→ BRIEF
Print the entries exactly as given.

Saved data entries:
---
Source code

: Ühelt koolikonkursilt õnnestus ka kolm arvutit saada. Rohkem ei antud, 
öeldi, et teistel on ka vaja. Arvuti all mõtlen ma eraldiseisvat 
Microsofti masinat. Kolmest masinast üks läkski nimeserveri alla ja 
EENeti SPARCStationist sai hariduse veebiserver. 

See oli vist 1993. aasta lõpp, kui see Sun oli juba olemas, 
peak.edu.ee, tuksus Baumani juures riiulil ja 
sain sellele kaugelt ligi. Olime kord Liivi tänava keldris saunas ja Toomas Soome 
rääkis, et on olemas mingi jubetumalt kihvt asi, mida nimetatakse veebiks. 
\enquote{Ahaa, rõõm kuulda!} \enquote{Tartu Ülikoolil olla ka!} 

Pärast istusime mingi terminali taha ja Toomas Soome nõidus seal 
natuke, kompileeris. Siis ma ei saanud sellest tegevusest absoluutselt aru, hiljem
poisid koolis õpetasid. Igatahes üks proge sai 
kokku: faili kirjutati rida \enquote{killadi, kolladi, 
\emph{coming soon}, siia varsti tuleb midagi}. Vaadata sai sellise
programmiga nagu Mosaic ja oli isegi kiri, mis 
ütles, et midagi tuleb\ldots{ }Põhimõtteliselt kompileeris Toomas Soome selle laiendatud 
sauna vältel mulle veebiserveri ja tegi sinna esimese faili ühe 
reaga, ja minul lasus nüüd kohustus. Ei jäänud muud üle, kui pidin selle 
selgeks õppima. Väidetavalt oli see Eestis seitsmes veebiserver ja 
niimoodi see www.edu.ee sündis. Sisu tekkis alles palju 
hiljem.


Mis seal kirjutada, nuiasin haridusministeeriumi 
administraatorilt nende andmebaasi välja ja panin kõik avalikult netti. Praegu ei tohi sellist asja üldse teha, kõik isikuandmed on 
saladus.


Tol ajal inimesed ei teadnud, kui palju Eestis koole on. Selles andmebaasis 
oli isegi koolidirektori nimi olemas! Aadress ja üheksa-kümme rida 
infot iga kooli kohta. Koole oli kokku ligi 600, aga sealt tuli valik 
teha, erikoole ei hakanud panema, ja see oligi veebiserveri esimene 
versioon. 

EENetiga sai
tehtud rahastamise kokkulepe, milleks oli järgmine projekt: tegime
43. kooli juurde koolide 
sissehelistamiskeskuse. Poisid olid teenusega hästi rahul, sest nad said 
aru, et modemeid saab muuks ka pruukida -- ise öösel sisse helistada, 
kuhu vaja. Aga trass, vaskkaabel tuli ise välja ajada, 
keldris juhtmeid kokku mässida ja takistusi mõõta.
---
→ SOLUTION TO THE PROBLEM
Source code

: Ühelt koolikonkursilt õnnestus ka kolm arvutit saada. Rohkem ei antud, 
öeldi, et teistel on ka vaja. Arvuti all mõtlen ma eraldiseisvat 
Microsofti masinat. Kolmest masinast üks läkski nimeserveri alla ja 
EENeti SPARCStationist sai hariduse veebiserver. 

See oli vist 1993. aasta lõpp, kui see Sun oli juba olemas, 
peak.edu.ee, tuksus Baumani juures riiulil ja 
sain sellele kaugelt ligi. Olime kord Liivi tänava keldris saunas ja Toomas Soome 
rääkis, et on olemas mingi jubetumalt kihvt asi, mida nimetatakse veebiks. 
\enquote{Ahaa, rõõm kuulda!} \enquote{Tartu Ülikoolil olla ka!} 

Pärast istusime mingi terminali taha ja Toomas Soome nõidus seal 
natuke, kompileeris. Siis ma ei saanud sellest tegevusest absoluutselt aru, hiljem
poisid koolis õpetasid. Igatahes üks proge sai 
kokku: faili kirjutati rida \enquote{killadi, kolladi, 
\emph{coming soon}, siia varsti tuleb midagi}. Vaadata sai sellise
programmiga nagu Mosaic ja oli isegi kiri, mis 
ütles, et midagi tuleb\ldots{ }Põhimõtteliselt kompileeris Toomas Soome selle laiendatud 
sauna vältel mulle veebiserveri ja tegi sinna esimese faili ühe 
reaga, ja minul lasus nüüd kohustus. Ei jäänud muud üle, kui pidin selle 
selgeks õppima. Väidetavalt oli see Eestis seitsmes veebiserver ja 
niimoodi see www.edu.ee sündis. Sisu tekkis alles palju 
hiljem.


Mis seal kirjutada, nuiasin haridusministeeriumi 
administraatorilt nende andmebaasi välja ja panin kõik avalikult netti. Praegu ei tohi sellist asja üldse teha, kõik isikuandmed on 
saladus.


Tol ajal inimesed ei teadnud, kui palju Eestis koole on. Selles andmebaasis 
oli isegi koolidirektori nimi olemas! Aadress ja üheksa-kümme rida 
infot iga kooli kohta. Koole oli kokku ligi 600, aga sealt tuli valik 
teha, erikoole ei hakanud panema, ja see oligi veebiserveri esimene 
versioon. 

EENetiga sai
tehtud rahastamise kokkulepe, milleks oli järgmine projekt: tegime
43. kooli juurde koolide 
sissehelistamiskeskuse. Poisid olid teenusega hästi rahul, sest nad said 
aru, et modemeid saab muuks ka pruukida -- ise öösel sisse helistada, 
kuhu vaja. Aga trass, vaskkaabel tuli ise välja ajada, 
keldris juhtmeid kokku mässida ja takistusi mõõta.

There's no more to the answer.